Teens are coming to the world of the long haul in the field of professional truckers. There was a time when the median age for truckers was 54, but a shortage in haulers has prompted a need to cover the gap in New Mexico and across the country. This has led ambitious teens to step up and for at least one school to offer classes in truck driving.
The issues with teenagers driving big rigs are debated. For one thing, the industry is not lauded for its reputation as safe and reliable. The thought of it comes with a lot of misconceptions — some myth, some not — that imply a lack of oversight and plenty of mishaps. The truth is that there are are up to half a million truck accidents a year, one-tenth of those ending in a fatality.
Couple that with statistics that show teens are risky drivers, at best, and that newer drivers are more likely to get into car crashes.
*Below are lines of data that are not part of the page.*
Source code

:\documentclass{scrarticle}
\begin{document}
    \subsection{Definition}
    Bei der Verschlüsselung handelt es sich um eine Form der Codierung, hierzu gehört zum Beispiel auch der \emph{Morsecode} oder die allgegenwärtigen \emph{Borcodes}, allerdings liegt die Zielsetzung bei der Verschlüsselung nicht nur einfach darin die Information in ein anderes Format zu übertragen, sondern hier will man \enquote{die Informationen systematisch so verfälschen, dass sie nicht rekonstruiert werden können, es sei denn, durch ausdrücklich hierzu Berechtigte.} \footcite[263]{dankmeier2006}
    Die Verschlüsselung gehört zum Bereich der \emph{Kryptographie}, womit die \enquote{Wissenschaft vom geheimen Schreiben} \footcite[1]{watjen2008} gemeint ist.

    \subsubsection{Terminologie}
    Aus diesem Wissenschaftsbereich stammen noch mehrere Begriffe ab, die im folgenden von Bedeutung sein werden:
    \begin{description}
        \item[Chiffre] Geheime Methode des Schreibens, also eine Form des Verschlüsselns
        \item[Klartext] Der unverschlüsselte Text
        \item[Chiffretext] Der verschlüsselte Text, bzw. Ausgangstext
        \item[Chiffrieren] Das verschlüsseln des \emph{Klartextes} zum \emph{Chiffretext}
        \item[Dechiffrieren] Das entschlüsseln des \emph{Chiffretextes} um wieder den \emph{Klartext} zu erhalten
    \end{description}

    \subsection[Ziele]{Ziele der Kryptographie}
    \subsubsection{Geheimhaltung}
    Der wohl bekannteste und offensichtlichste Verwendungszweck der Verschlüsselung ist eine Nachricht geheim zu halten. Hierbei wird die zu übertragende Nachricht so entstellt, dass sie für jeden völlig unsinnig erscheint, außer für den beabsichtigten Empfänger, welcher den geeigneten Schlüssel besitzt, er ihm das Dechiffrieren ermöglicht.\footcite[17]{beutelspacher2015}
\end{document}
Almost 3,000 teenage drivers end their life behind the wheel annually with another 228,000 getting injured.
Preparing students for the long haul
One school offering an elective trucking course is putting students through the paces. Classroom training consists of 180 hours. There will be 30 hours of lab outside the class for first-hand trucking experience and further training if, after turning 18, students want to pursue a big rig career.
Currently, to be a trucker, an individual must be at least 21 years old to get a commercial driving license. However, a bill before lawmakers may lower the age limit.
Teen drivers may be excited about the possibility of having a CDL before they graduate high school. However, safety advocates are against the idea of inexperienced, essentially new drivers pulling 80,000-pound rigs across interstate highways.